>>

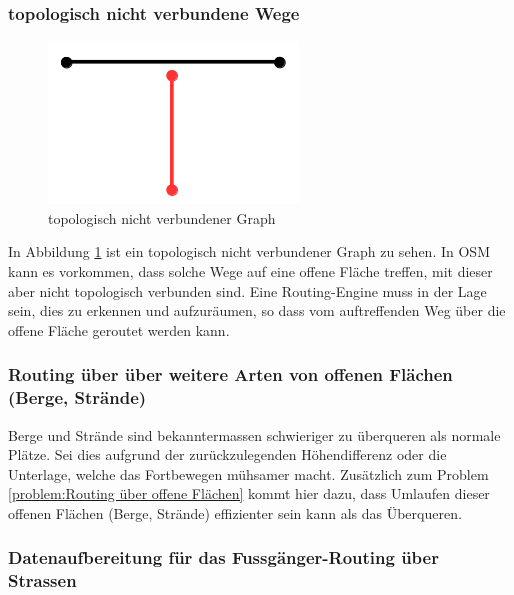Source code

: \subsubsection{topologisch nicht verbundene Wege}
\label{problem:topologisch nicht verbundene Wege}

\begin{figure}[ht]
\centering
\includegraphics[width=0.5\linewidth]{technicalreport/img/topologisch_nicht_verbundener_graph}
\caption[topologisch nicht verbundener Graph]{topologisch nicht verbundener Graph}
\label{fig:topologisch_nicht_verbundener_graph}
\end{figure}

In Abbildung \ref{fig:topologisch_nicht_verbundener_graph} ist ein topologisch nicht verbundener Graph zu sehen. In \ac{OSM} kann es vorkommen, dass solche Wege auf eine offene Fläche treffen, mit dieser aber nicht topologisch verbunden sind. Eine Routing-Engine muss in der Lage sein, dies zu erkennen und aufzuräumen, so dass vom auftreffenden Weg über die offene Fläche geroutet werden kann.

\subsubsection{Routing über über weitere Arten von offenen Flächen (Berge, Strände)}
\label{problem:Routing über über weitere Arten von offenen Flächen (Berge, Strände)}
Berge und Strände sind bekanntermassen schwieriger zu überqueren als normale Plätze. Sei dies aufgrund der zurückzulegenden Höhendifferenz oder die Unterlage, welche das Fortbewegen mühsamer macht. Zusätzlich zum Problem \ref{problem:Routing über offene Flächen} kommt hier dazu, dass Umlaufen dieser offenen Flächen (Berge, Strände) effizienter sein kann als das Überqueren.

\subsubsection{Datenaufbereitung für das Fussgänger-Routing über Strassen}
\label{problem:Datenaufbereitung für das Fussgänger-Routing über Strassen}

<<

» Exercise details
What is needed is each line from the records with the word "label" in it.

» Problem solution
\label{problem:topologisch nicht verbundene Wege}
\label{fig:topologisch_nicht_verbundener_graph}
\label{problem:Routing über über weitere Arten von offenen Flächen (Berge, Strände)}
\label{problem:Datenaufbereitung für das Fussgänger-Routing über Strassen}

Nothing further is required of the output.